Which saves you money, I thought, and makes it almost impossible for the shopper to check the bill when they get home. I said: "The victim says it came from here and we found a drawer full of your bags at his home."

"But no receipt?"

"No."

He let go with his forearm volley: "So you've no proof?"

I retaliated with a backhand smash. It's my speciality stroke. "He thought he was dying of Ebola. Why would he lie?"

"Good question," he admitted. Forty-thirty to the forces of law and order.

"So what does the code tell you?"

"Right. When I type in the numbers, or a checkout assistant scans it, the terminal is immediately connected to the stock record entry for that particular item." He rotated his flat-screen monitor so we could see the figures. "It identifies the product, retrieves the price and subtracts one unit from the stockholding. Each record entry has a maximum and minimum stock level specified and if necessary an order is automatically initiated.

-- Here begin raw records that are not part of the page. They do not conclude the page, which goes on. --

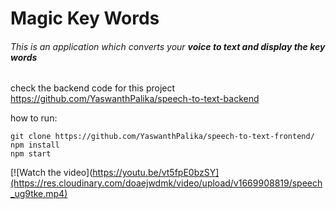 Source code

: # Magic Key Words
###### This is an application which converts your **voice to text and display the key words**
check the backend code for this project https://github.com/YaswanthPalika/speech-to-text-backend

how to run:
```
git clone https://github.com/YaswanthPalika/speech-to-text-frontend/
npm install
npm start
```

[![Watch the video](https://youtu.be/vt5fpE0bzSY](https://res.cloudinary.com/doaejwdmk/video/upload/v1669908819/speech_ug9tke.mp4)

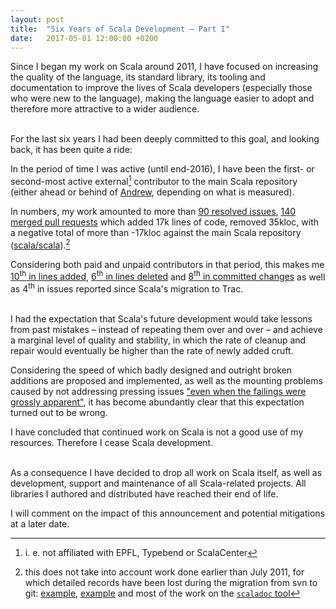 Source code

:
 ```yaml
---
layout: post
title:  "Six Years of Scala Development – Part I"
date:   2017-05-01 12:00:00 +0200
---
```


Since I began my work on Scala around 2011, I have focused on increasing the
quality of the language, its standard library, its tooling and documentation to
improve the lives of Scala developers (especially those who were new to the
language), making the language easier to adopt and therefore more attractive to
a wider audience.

<br/>
For the last six years I had been deeply committed to this goal, and looking
back, it has been quite a ride:

In the period of time I was active (until end-2016), I have been the
first- or second-most active external[^external] contributor to the main Scala
repository (either ahead or behind of [Andrew](https://github.com/som-snytt),
depending on what is measured).

In numbers, my work amounted to more than
[90 resolved issues](https://issues.scala-lang.org/issues/?jql=assignee%20%3D%20soc%20AND%20resolution%20%3D%20Fixed),
[140 merged pull requests](https://github.com/scala/scala/pulls?utf8=%E2%9C%93&q=is%3Amerged%20is%3Apr%20author%3Asoc%20)
which added 17k lines of code, removed 35kloc, with a negative total of more than
-17kloc against the main Scala repository ([scala/scala](https://github.com/scala/scala)).[^lost]

Considering both paid and unpaid contributors in that period, this makes me
[10<sup>th</sup> in lines added](https://github.com/scala/scala/graphs/contributors?from=2011-12-01&to=2016-07-31&type=a),
[6<sup>th</sup> in lines deleted](https://github.com/scala/scala/graphs/contributors?from=2011-11-25&to=2016-07-25&type=d) and
[8<sup>th</sup> in committed changes](https://github.com/scala/scala/graphs/contributors?from=2011-11-25&to=2016-07-25&type=c) as well as
4<sup>th</sup> in issues reported since Scala's migration to Trac.

<!--<br/>![Filed issues sorted by reporter](/assets/img/scala-issues.png)-->

<br/>
I had the expectation that Scala's future development would take lessons from
past mistakes – instead of repeating them over and over – and achieve a marginal
level of quality and stability, in which the rate of cleanup and repair would
eventually be higher than the rate of newly added cruft.

Considering the speed of which badly designed and outright broken additions are
proposed and implemented, as well as the mounting problems caused by not
addressing pressing issues
["even when the failings were grossly apparent"](https://news.ycombinator.com/item?id=8277626),
it has become abundantly clear that this expectation turned out to be wrong.

I have concluded that continued work on Scala is not a good use of my resources.
Therefore I cease Scala development.

<br/>
As a consequence I have decided to drop all work on Scala itself, as well as
development, support and maintenance of all Scala-related projects.
All libraries I authored and distributed have reached their end of life.

I will comment on the impact of this announcement and potential mitigations at a
later date.

[^external]: i. e. not affiliated with EPFL, Type<!--safe, Light-->bend or ScalaCenter
[^lost]: this does not take into account work done earlier than July 2011, for which detailed records have been lost during the migration from svn to git: [example](https://github.com/scala/scala/commit/a387c9f), [example](https://github.com/scala/legacy-svn-scala/pull/19/files) and most of the work on the [`scaladoc` tool](https://github.com/scala/legacy-svn-scala/pulls?page=1&q=+is%3Apr+author%3Asoc&utf8=%E2%9C%93)

<!-- https://github.com/scala/scala/graphs/contributors?from=2011-12-01&to=2016-07-31

git shortlog -s -n 947797e..a02b913 -->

Batch numbers and sell-by dates are also stored, as shown on the base of the tin. That's about it."

"Can you confirm that this batch came to you?"

He turned the screen back to face himself. "Um, yes. 'Fraid so."

"Thank you. So what date did it arrive?"

"Let's have a look. Here we are… July 10."

"This year?"

"Yes."

Dave coughed and said: "Only ten days ago. Maybe we should look at those videotapes after all."

"I think you'd better," I told him. Turning back to Robshaw I said: "I thought, these days, that you could tell who bought what."

"Not from this program. If a customer holds our loyalty card, certain selected items are recorded and we can use this information to identify their tastes. That's the theory, but for Grainger's stores the system is in its infancy."

Dave said: "Would pineapple slices 'appen to be a selected item?"

"No. It tends to be more specialised lines, such as wine or our cordon bleu ready meals. Then we can target our mailshots and special offers more accurately."

"Thanks for explaining that," I said, making a mental note not to ever buy another ready meal. I didn't want some spotty supermarket analyst dissecting my eating habits. "So, have you sacked anybody in, ooh, the last two months?"

"No. I've never sacked anybody ever, I'm proud to say," he replied. "It's part of the Grainger's ethos that everybody can be usefully employed. It's a question of training and finding an employee's potential. We don't sack people, we redeploy and redevelop them."

"Have you redeployed or redeveloped anybody in the last two months?"

He thought about it before answering. "We do it constantly, but most of them go along with it, accept the need. There was one girl…"

"Go on."

"She was all fingers and thumbs. Kept dropping things on the shop floor. We moved her into the warehouse where she could do less damage, but she handed in her notice after a week."

We asked him for her name and after a phone call he gave it to us.

"So you don't know of anybody who might hold a grudge against the company?"

"No, not at all. Sir Morton might have made a few enemies along the way, but none I know of. Has he been told about all this?"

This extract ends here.